Frequently Asked Questions
How does Huntington Ingalls Industries make money?
HII makes most of its money building, overhauling, and repairing ships for the U.S. Navy under long-term contracts. Its three segments are Ingalls Shipbuilding (surface combatants and amphibious ships), Newport News Shipbuilding (aircraft carriers and submarines), and Mission Technologies (defense and federal services such as cyber, ISR, unmanned systems, and fleet sustainment). Revenue is recognized over time as work progresses on multi-year programs.
Who are HII's main customers?
The U.S. government — particularly the Department of the Navy — accounts for the large majority of HII's revenue. This concentration means defense budgets, Navy shipbuilding plans, and the timing of contract awards and appropriations have an outsized effect on the company's results.
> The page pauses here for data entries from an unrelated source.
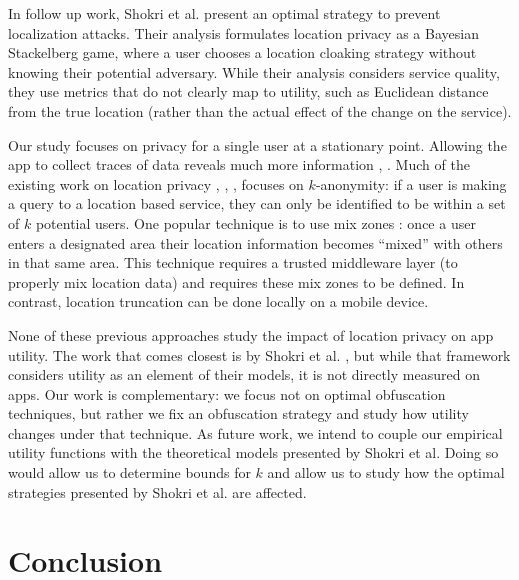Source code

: \documentclass[10pt, conference, compsocconf]{IEEEtran}
\newcommand{\comment}[3][\color{red}]{{#1{[{#2}: {#3}]}}}
\newcommand{\jeff}[1]{\comment[\color{green}]{JSF}{#1}}
\begin{document}
In follow up work, Shokri et al. \cite{Shokri:2012} present an
optimal strategy to prevent localization attacks.
Their analysis formulates location privacy as a Bayesian Stackelberg 
game, where a user chooses a location cloaking strategy without 
knowing their potential adversary.
While their analysis considers service quality, they use metrics that do 
not clearly map to utility, such as Euclidean distance from the 
true location (rather than the actual effect of the change on the service).

Our study focuses on privacy for a single user at a stationary point.
Allowing the app to collect traces of data reveals much more
information \cite{Gruteser:2005}, \cite{Golle:2009}.  Much of the
existing work on location privacy \cite{Beresford:2004}, \cite{Bettini:2005},
\cite{Hoh:2005}, \cite{Gruteser:2003} focuses on $k$-anonymity: if a
user is making a query to a location based service, they can only be
identified to be within a set of $k$ potential users.  
One popular
technique is to use mix zones \cite{Beresford:2004}: once a user enters 
a designated area their location information becomes ``mixed'' with 
others in that same area.  This technique requires a trusted middleware 
layer (to properly mix location data) and requires these mix zones 
to be defined.  In contrast, location truncation can be done locally
on a mobile device.

None of these previous approaches study the impact of location privacy
on app utility.  The work that comes closest is by Shokri et
al. \cite{Shokri:2012}, but while that framework considers utility as
an element of their models, it is not directly measured on apps.  Our
work is complementary: we focus not on optimal obfuscation techniques,
but rather we fix an obfuscation strategy and study how utility
changes under that technique.  As future work, we intend to couple our 
empirical utility functions with the theoretical models presented by
Shokri et al.
Doing so would allow us to determine bounds for $k$ and allow us to study 
how the optimal strategies presented by Shokri et al.
are affected.


\section{Conclusion}
\end{document}
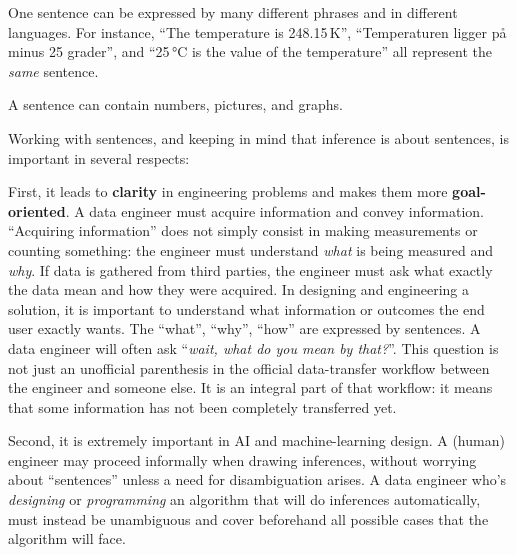 \documentclass[
  a4paper,
  DIV=11,
  numbers=noendperiod,
  oneside]{scrreprt}
\begin{document}

One sentence can be expressed by many different phrases and in different
languages. For instance, ``{The temperature is 248.15\,K}'',
``{Temperaturen ligger på minus 25 grader}'', and ``{25\,°C is the value
of the temperature}'' all represent the \emph{same} sentence.

A sentence can contain numbers, pictures, and graphs.

Working with sentences, and keeping in mind that inference is about
sentences, is important in several respects:

First, it leads to \textbf{clarity} in engineering problems and makes
them more \textbf{goal-oriented}. A data engineer must acquire
information and convey information. ``Acquiring information'' does not
simply consist in making measurements or counting something: the
engineer must understand \emph{what} is being measured and \emph{why}.
If data is gathered from third parties, the engineer must ask what
exactly the data mean and how they were acquired. In designing and
engineering a solution, it is important to understand what information
or outcomes the end user exactly wants. The ``what'', ``why'', ``how''
are expressed by sentences. A data engineer will often ask ``\emph{wait,
what do you mean by that?}''. This question is not just an unofficial
parenthesis in the official data-transfer workflow between the engineer
and someone else. It is an integral part of that workflow: it means that
some information has not been completely transferred yet.

Second, it is extremely important in AI and machine-learning design. A
(human) engineer may proceed informally when drawing inferences, without
worrying about ``sentences'' unless a need for disambiguation arises. A
data engineer who's \emph{designing} or \emph{programming} an algorithm
that will do inferences automatically, must instead be unambiguous and
cover beforehand all possible cases that the algorithm will face.
\end{document}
What should I watch in HII's SEC filings?
Focus on total and funded backlog, segment-level margins, and the net cumulative catch-up adjustments disclosed in the MD&A, which reveal cost performance on long-running programs. Also track program updates (Ford-class carriers, submarines, carrier refuelings), operating cash flow, capital expenditures, and pension disclosures. 8-Ks often announce new Navy contract awards.
Why do HII's profit margins move around from period to period?
HII accounts for long-term contracts using estimated costs to complete. When it revises those estimates, it books cumulative catch-up adjustments that can raise or lower reported profit. Cost overruns, schedule delays, inflation, or productivity gains on major programs can therefore cause margins to swing even when revenue is relatively stable.